### TASK OBJECTIVE
The response should be a precise copy of every entry.

════════

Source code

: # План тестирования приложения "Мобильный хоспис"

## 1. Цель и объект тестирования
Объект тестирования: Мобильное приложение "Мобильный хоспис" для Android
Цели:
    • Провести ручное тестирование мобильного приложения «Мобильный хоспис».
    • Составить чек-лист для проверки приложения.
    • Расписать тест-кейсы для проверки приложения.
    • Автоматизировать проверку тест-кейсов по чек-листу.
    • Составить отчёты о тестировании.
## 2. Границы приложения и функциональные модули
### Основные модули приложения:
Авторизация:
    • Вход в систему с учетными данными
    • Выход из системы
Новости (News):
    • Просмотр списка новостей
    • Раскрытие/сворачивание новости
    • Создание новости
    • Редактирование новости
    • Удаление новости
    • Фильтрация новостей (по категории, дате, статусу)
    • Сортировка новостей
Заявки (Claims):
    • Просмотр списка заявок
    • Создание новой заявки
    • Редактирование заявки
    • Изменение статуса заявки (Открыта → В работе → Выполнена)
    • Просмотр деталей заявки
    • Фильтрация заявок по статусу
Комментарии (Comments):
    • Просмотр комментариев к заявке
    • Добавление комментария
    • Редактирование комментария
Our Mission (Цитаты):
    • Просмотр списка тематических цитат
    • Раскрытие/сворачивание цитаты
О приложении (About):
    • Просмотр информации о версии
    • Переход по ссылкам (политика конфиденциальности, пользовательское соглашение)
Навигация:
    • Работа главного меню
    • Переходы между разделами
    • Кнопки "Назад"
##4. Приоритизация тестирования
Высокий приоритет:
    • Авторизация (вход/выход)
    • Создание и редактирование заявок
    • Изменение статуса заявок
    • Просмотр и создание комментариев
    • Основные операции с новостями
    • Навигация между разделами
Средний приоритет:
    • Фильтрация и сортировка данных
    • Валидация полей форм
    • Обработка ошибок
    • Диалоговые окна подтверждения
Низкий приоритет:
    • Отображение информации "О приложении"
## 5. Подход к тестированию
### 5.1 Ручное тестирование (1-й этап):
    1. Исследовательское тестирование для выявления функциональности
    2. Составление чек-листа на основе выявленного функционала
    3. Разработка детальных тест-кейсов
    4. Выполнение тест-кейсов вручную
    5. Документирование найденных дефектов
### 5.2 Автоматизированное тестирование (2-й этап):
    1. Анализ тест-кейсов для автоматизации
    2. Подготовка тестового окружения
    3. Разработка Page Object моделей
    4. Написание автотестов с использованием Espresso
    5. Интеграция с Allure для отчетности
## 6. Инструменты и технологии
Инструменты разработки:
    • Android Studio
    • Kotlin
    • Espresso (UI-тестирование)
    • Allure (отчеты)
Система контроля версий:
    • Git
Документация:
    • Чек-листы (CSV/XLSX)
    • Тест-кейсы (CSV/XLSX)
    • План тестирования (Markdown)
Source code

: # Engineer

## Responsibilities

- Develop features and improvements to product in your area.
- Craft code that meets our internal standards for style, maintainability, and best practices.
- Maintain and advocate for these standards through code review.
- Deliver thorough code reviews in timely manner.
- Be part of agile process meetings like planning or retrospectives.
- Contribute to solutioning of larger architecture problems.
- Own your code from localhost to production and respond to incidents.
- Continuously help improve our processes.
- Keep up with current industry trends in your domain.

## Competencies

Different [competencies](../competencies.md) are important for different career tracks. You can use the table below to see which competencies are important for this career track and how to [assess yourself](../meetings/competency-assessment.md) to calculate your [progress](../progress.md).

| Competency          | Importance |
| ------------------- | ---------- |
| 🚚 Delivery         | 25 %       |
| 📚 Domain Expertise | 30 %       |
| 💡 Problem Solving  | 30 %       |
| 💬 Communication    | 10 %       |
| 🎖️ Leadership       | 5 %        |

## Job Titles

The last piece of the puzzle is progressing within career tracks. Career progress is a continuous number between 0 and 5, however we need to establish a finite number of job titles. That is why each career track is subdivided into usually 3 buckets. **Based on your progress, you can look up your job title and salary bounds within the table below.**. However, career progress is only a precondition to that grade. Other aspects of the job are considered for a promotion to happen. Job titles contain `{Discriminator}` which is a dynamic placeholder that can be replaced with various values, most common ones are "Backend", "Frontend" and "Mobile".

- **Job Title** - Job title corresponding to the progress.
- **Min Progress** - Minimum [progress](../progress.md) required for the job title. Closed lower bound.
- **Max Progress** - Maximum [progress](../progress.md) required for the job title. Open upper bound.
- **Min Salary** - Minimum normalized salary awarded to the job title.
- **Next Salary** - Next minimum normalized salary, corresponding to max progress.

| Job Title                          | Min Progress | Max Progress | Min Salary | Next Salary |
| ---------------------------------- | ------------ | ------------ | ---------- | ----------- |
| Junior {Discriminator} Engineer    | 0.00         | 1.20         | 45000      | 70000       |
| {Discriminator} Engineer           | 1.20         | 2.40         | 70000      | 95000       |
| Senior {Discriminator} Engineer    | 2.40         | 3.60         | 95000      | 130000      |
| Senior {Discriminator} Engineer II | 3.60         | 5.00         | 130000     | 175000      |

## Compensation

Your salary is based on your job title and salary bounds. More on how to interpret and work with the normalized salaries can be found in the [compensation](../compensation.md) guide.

════════

### EXERCISE RESULT
Source code

: # План тестирования приложения "Мобильный хоспис"

## 1. Цель и объект тестирования
Объект тестирования: Мобильное приложение "Мобильный хоспис" для Android
Цели:
    • Провести ручное тестирование мобильного приложения «Мобильный хоспис».
    • Составить чек-лист для проверки приложения.
    • Расписать тест-кейсы для проверки приложения.
    • Автоматизировать проверку тест-кейсов по чек-листу.
    • Составить отчёты о тестировании.
## 2. Границы приложения и функциональные модули
### Основные модули приложения:
Авторизация:
    • Вход в систему с учетными данными
    • Выход из системы
Новости (News):
    • Просмотр списка новостей
    • Раскрытие/сворачивание новости
    • Создание новости
    • Редактирование новости
    • Удаление новости
    • Фильтрация новостей (по категории, дате, статусу)
    • Сортировка новостей
Заявки (Claims):
    • Просмотр списка заявок
    • Создание новой заявки
    • Редактирование заявки
    • Изменение статуса заявки (Открыта → В работе → Выполнена)
    • Просмотр деталей заявки
    • Фильтрация заявок по статусу
Комментарии (Comments):
    • Просмотр комментариев к заявке
    • Добавление комментария
    • Редактирование комментария
Our Mission (Цитаты):
    • Просмотр списка тематических цитат
    • Раскрытие/сворачивание цитаты
О приложении (About):
    • Просмотр информации о версии
    • Переход по ссылкам (политика конфиденциальности, пользовательское соглашение)
Навигация:
    • Работа главного меню
    • Переходы между разделами
    • Кнопки "Назад"
##4. Приоритизация тестирования
Высокий приоритет:
    • Авторизация (вход/выход)
    • Создание и редактирование заявок
    • Изменение статуса заявок
    • Просмотр и создание комментариев
    • Основные операции с новостями
    • Навигация между разделами
Средний приоритет:
    • Фильтрация и сортировка данных
    • Валидация полей форм
    • Обработка ошибок
    • Диалоговые окна подтверждения
Низкий приоритет:
    • Отображение информации "О приложении"
## 5. Подход к тестированию
### 5.1 Ручное тестирование (1-й этап):
    1. Исследовательское тестирование для выявления функциональности
    2. Составление чек-листа на основе выявленного функционала
    3. Разработка детальных тест-кейсов
    4. Выполнение тест-кейсов вручную
    5. Документирование найденных дефектов
### 5.2 Автоматизированное тестирование (2-й этап):
    1. Анализ тест-кейсов для автоматизации
    2. Подготовка тестового окружения
    3. Разработка Page Object моделей
    4. Написание автотестов с использованием Espresso
    5. Интеграция с Allure для отчетности
## 6. Инструменты и технологии
Инструменты разработки:
    • Android Studio
    • Kotlin
    • Espresso (UI-тестирование)
    • Allure (отчеты)
Система контроля версий:
    • Git
Документация:
    • Чек-листы (CSV/XLSX)
    • Тест-кейсы (CSV/XLSX)
    • План тестирования (Markdown)
Source code

: # Engineer

## Responsibilities

- Develop features and improvements to product in your area.
- Craft code that meets our internal standards for style, maintainability, and best practices.
- Maintain and advocate for these standards through code review.
- Deliver thorough code reviews in timely manner.
- Be part of agile process meetings like planning or retrospectives.
- Contribute to solutioning of larger architecture problems.
- Own your code from localhost to production and respond to incidents.
- Continuously help improve our processes.
- Keep up with current industry trends in your domain.

## Competencies

Different [competencies](../competencies.md) are important for different career tracks. You can use the table below to see which competencies are important for this career track and how to [assess yourself](../meetings/competency-assessment.md) to calculate your [progress](../progress.md).

| Competency          | Importance |
| ------------------- | ---------- |
| 🚚 Delivery         | 25 %       |
| 📚 Domain Expertise | 30 %       |
| 💡 Problem Solving  | 30 %       |
| 💬 Communication    | 10 %       |
| 🎖️ Leadership       | 5 %        |

## Job Titles

The last piece of the puzzle is progressing within career tracks. Career progress is a continuous number between 0 and 5, however we need to establish a finite number of job titles. That is why each career track is subdivided into usually 3 buckets. **Based on your progress, you can look up your job title and salary bounds within the table below.**. However, career progress is only a precondition to that grade. Other aspects of the job are considered for a promotion to happen. Job titles contain `{Discriminator}` which is a dynamic placeholder that can be replaced with various values, most common ones are "Backend", "Frontend" and "Mobile".

- **Job Title** - Job title corresponding to the progress.
- **Min Progress** - Minimum [progress](../progress.md) required for the job title. Closed lower bound.
- **Max Progress** - Maximum [progress](../progress.md) required for the job title. Open upper bound.
- **Min Salary** - Minimum normalized salary awarded to the job title.
- **Next Salary** - Next minimum normalized salary, corresponding to max progress.

| Job Title                          | Min Progress | Max Progress | Min Salary | Next Salary |
| ---------------------------------- | ------------ | ------------ | ---------- | ----------- |
| Junior {Discriminator} Engineer    | 0.00         | 1.20         | 45000      | 70000       |
| {Discriminator} Engineer           | 1.20         | 2.40         | 70000      | 95000       |
| Senior {Discriminator} Engineer    | 2.40         | 3.60         | 95000      | 130000      |
| Senior {Discriminator} Engineer II | 3.60         | 5.00         | 130000     | 175000      |

## Compensation

Your salary is based on your job title and salary bounds. More on how to interpret and work with the normalized salaries can be found in the [compensation](../compensation.md) guide.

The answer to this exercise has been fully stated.